Sharing economy is the real deal. Implementing the hyperconnected infrastructure. NYT article by @tomfriedman
But what happens to “ownership?”
“There used to be a romanticism about ownership, because it meant you were free, you were empowered,” Chesky answered. “I think now, for the younger generation, ownership is viewed as a burden. Young people will only want to own what they want responsibility for. And a lot of people my age don’t want responsibility for a car and a house and to have a lot of stuff everywhere. What I want to own is my reputation, because in this hyperconnected world, reputation will give you access to all kinds of things now. … Your reputation now is like having a giant key that will allow you to open more and more doors. [Young people] today don’t want to own those doors, but they will want the key that unlocks them” — in order to rent a spare room, teach a skill, drive people or be driven.
But what will this mean for traditional jobs?
Today, said Chesky, “you may have many jobs and many different kinds of income, and you will accumulate different reputations, based on peer reviews, across multiple platforms of people. … You may start by delivering food, but as an aspiring chef you may start cooking your own food and delivering that and eventually you do home-cooked meals and offer a dining experience in your own home.” Just as Airbnb was “able to find use for that space you never found use for, it will be the same for people. That skill, that hobby that you knew was there but never used it,” the sharing economy will be able to monetize it.

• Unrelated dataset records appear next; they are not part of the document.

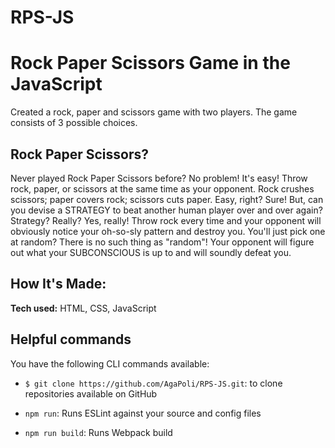 # RPS-JS
# Rock Paper Scissors Game in the JavaScript

Created a rock, paper and scissors game with two players. The game consists of 3 possible choices.


## Rock Paper Scissors?

Never played Rock Paper Scissors before? No problem! It's easy! Throw rock, paper, or scissors at the same time as your opponent. Rock crushes scissors; paper covers rock; scissors cuts paper. Easy, right? Sure! But, can you devise a STRATEGY to beat another human player over and over again? Strategy? Really? Yes, really! Throw rock every time and your opponent will obviously notice your oh-so-sly pattern and destroy you. You'll just pick one at random? There is no such thing as "random"! Your opponent will figure out what your SUBCONSCIOUS is up to and will soundly defeat you.


## How It's Made:

**Tech used:**  HTML, CSS, JavaScript


## Helpful commands

You have the following CLI commands available:

    
-   `$ git clone https://github.com/AgaPoli/RPS-JS.git`:  to clone repositories available on GitHub
    
-   `npm run`:  Runs ESLint against your source and config files
    
-   `npm run build`:  Runs Webpack build
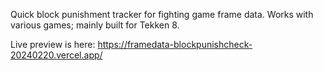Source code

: Quick block punishment tracker for fighting game frame data. Works with various games; mainly built for Tekken 8.

Live preview is here: https://framedata-blockpunishcheck-20240220.vercel.app/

How fast that happens will depend, in part, on regulators and tax collectors in different cities — not all of whom like people turning their spare bedrooms into hotels or their kitchens into pop-up restaurants. The sharing economy can complement the existing one, and make the pie bigger. But the bigger the Ubers and Airbnbs get, the more incumbents will resist them. This will be a struggle between the 20th-century economy and the 21st’s.
The 20th-century economy was powered by big corporations that standardized everything because they never really knew their customers, argued Chesky. “The 21st-century economy will be powered by people” — where the buyers all have identities and the producers all have personal reputations — “so I will be able to sell something directly to you and delight you and surprise you, and the selection you’ll be able to choose from won’t be 4 but 4,000,000.”